Exercise directions
Transcribe exactly the line containing "使用Python语言的技巧：" and each line after it, through the end of the entries, with nothing before or after.

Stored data
Content starts
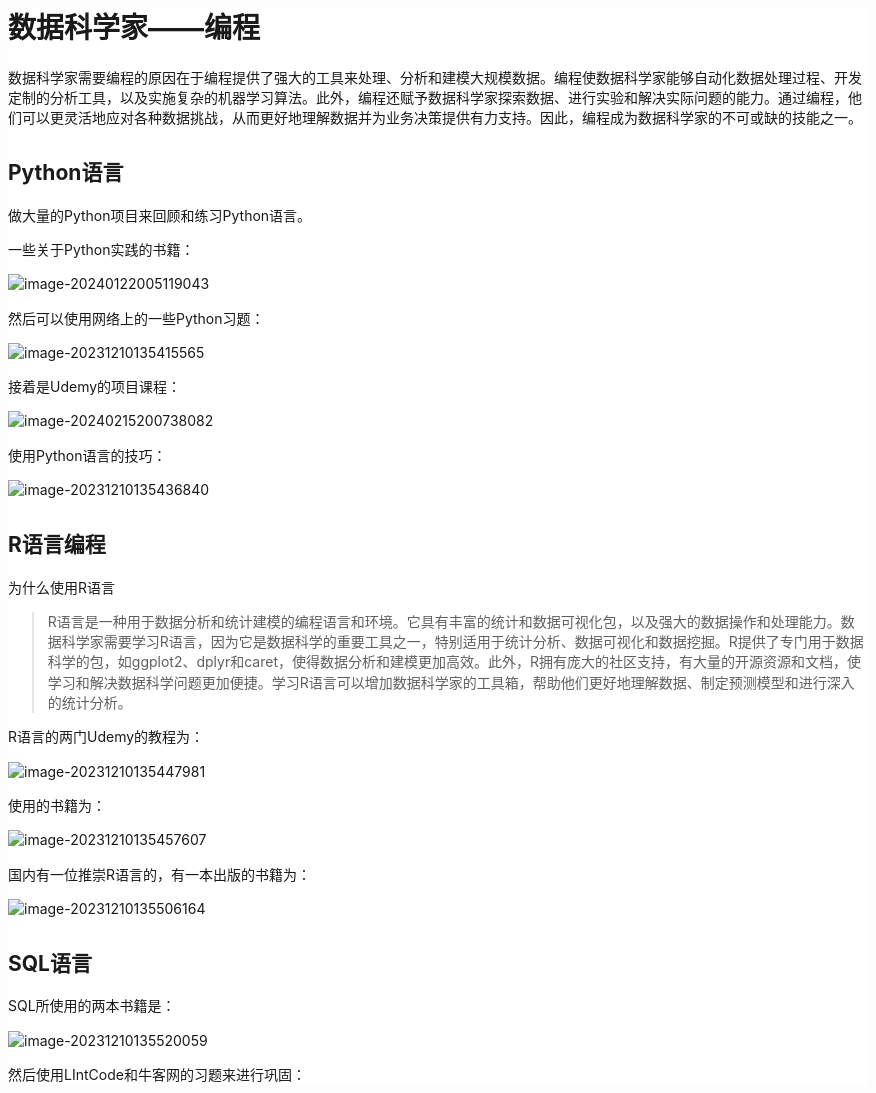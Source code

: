 # 数据科学家——编程

数据科学家需要编程的原因在于编程提供了强大的工具来处理、分析和建模大规模数据。编程使数据科学家能够自动化数据处理过程、开发定制的分析工具，以及实施复杂的机器学习算法。此外，编程还赋予数据科学家探索数据、进行实验和解决实际问题的能力。通过编程，他们可以更灵活地应对各种数据挑战，从而更好地理解数据并为业务决策提供有力支持。因此，编程成为数据科学家的不可或缺的技能之一。

## Python语言

做大量的Python项目来回顾和练习Python语言。

一些关于Python实践的书籍：

![image-20240122005119043](%E7%AC%AC%E4%B8%80%E4%B8%AA%E4%BA%BA%E7%94%9F%E4%B8%83%E5%B9%B4%E8%AE%A1%E5%88%92%20%EF%BC%88%E7%B2%BE%E7%AE%80%EF%BC%89/image-20240122005119043.png)

然后可以使用网络上的一些Python习题：

![image-20231210135415565](%E7%AC%AC%E4%B8%80%E4%B8%AA%E4%BA%BA%E7%94%9F%E4%B8%83%E5%B9%B4%E8%AE%A1%E5%88%92%20%EF%BC%88%E7%B2%BE%E7%AE%80%EF%BC%89/image-20231210135415565.png)

接着是Udemy的项目课程：

![image-20240215200738082](%E7%AC%AC%E4%B8%80%E4%B8%AA%E4%BA%BA%E7%94%9F%E4%B8%83%E5%B9%B4%E8%AE%A1%E5%88%92%20%EF%BC%88%E7%B2%BE%E7%AE%80%EF%BC%89/image-20240215200738082.png)

使用Python语言的技巧：

![image-20231210135436840](%E7%AC%AC%E4%B8%80%E4%B8%AA%E4%BA%BA%E7%94%9F%E4%B8%83%E5%B9%B4%E8%AE%A1%E5%88%92%20%EF%BC%88%E7%B2%BE%E7%AE%80%EF%BC%89/image-20231210135436840.png)

## R语言编程

为什么使用R语言

> R语言是一种用于数据分析和统计建模的编程语言和环境。它具有丰富的统计和数据可视化包，以及强大的数据操作和处理能力。数据科学家需要学习R语言，因为它是数据科学的重要工具之一，特别适用于统计分析、数据可视化和数据挖掘。R提供了专门用于数据科学的包，如ggplot2、dplyr和caret，使得数据分析和建模更加高效。此外，R拥有庞大的社区支持，有大量的开源资源和文档，使学习和解决数据科学问题更加便捷。学习R语言可以增加数据科学家的工具箱，帮助他们更好地理解数据、制定预测模型和进行深入的统计分析。

R语言的两门Udemy的教程为：

![image-20231210135447981](%E7%AC%AC%E4%B8%80%E4%B8%AA%E4%BA%BA%E7%94%9F%E4%B8%83%E5%B9%B4%E8%AE%A1%E5%88%92%20%EF%BC%88%E7%B2%BE%E7%AE%80%EF%BC%89/image-20231210135447981.png)

使用的书籍为：

![image-20231210135457607](%E7%AC%AC%E4%B8%80%E4%B8%AA%E4%BA%BA%E7%94%9F%E4%B8%83%E5%B9%B4%E8%AE%A1%E5%88%92%20%EF%BC%88%E7%B2%BE%E7%AE%80%EF%BC%89/image-20231210135457607.png)

国内有一位推崇R语言的，有一本出版的书籍为：

![image-20231210135506164](%E7%AC%AC%E4%B8%80%E4%B8%AA%E4%BA%BA%E7%94%9F%E4%B8%83%E5%B9%B4%E8%AE%A1%E5%88%92%20%EF%BC%88%E7%B2%BE%E7%AE%80%EF%BC%89/image-20231210135506164.png)

## SQL语言

SQL所使用的两本书籍是：

![image-20231210135520059](%E7%AC%AC%E4%B8%80%E4%B8%AA%E4%BA%BA%E7%94%9F%E4%B8%83%E5%B9%B4%E8%AE%A1%E5%88%92%20%EF%BC%88%E7%B2%BE%E7%AE%80%EF%BC%89/image-20231210135520059.png)

然后使用LIntCode和牛客网的习题来进行巩固：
Content ends
Solution to the problem
使用Python语言的技巧：

![image-20231210135436840](%E7%AC%AC%E4%B8%80%E4%B8%AA%E4%BA%BA%E7%94%9F%E4%B8%83%E5%B9%B4%E8%AE%A1%E5%88%92%20%EF%BC%88%E7%B2%BE%E7%AE%80%EF%BC%89/image-20231210135436840.png)

## R语言编程

为什么使用R语言

> R语言是一种用于数据分析和统计建模的编程语言和环境。它具有丰富的统计和数据可视化包，以及强大的数据操作和处理能力。数据科学家需要学习R语言，因为它是数据科学的重要工具之一，特别适用于统计分析、数据可视化和数据挖掘。R提供了专门用于数据科学的包，如ggplot2、dplyr和caret，使得数据分析和建模更加高效。此外，R拥有庞大的社区支持，有大量的开源资源和文档，使学习和解决数据科学问题更加便捷。学习R语言可以增加数据科学家的工具箱，帮助他们更好地理解数据、制定预测模型和进行深入的统计分析。

R语言的两门Udemy的教程为：

![image-20231210135447981](%E7%AC%AC%E4%B8%80%E4%B8%AA%E4%BA%BA%E7%94%9F%E4%B8%83%E5%B9%B4%E8%AE%A1%E5%88%92%20%EF%BC%88%E7%B2%BE%E7%AE%80%EF%BC%89/image-20231210135447981.png)

使用的书籍为：

![image-20231210135457607](%E7%AC%AC%E4%B8%80%E4%B8%AA%E4%BA%BA%E7%94%9F%E4%B8%83%E5%B9%B4%E8%AE%A1%E5%88%92%20%EF%BC%88%E7%B2%BE%E7%AE%80%EF%BC%89/image-20231210135457607.png)

国内有一位推崇R语言的，有一本出版的书籍为：

![image-20231210135506164](%E7%AC%AC%E4%B8%80%E4%B8%AA%E4%BA%BA%E7%94%9F%E4%B8%83%E5%B9%B4%E8%AE%A1%E5%88%92%20%EF%BC%88%E7%B2%BE%E7%AE%80%EF%BC%89/image-20231210135506164.png)

## SQL语言

SQL所使用的两本书籍是：

![image-20231210135520059](%E7%AC%AC%E4%B8%80%E4%B8%AA%E4%BA%BA%E7%94%9F%E4%B8%83%E5%B9%B4%E8%AE%A1%E5%88%92%20%EF%BC%88%E7%B2%BE%E7%AE%80%EF%BC%89/image-20231210135520059.png)

然后使用LIntCode和牛客网的习题来进行巩固：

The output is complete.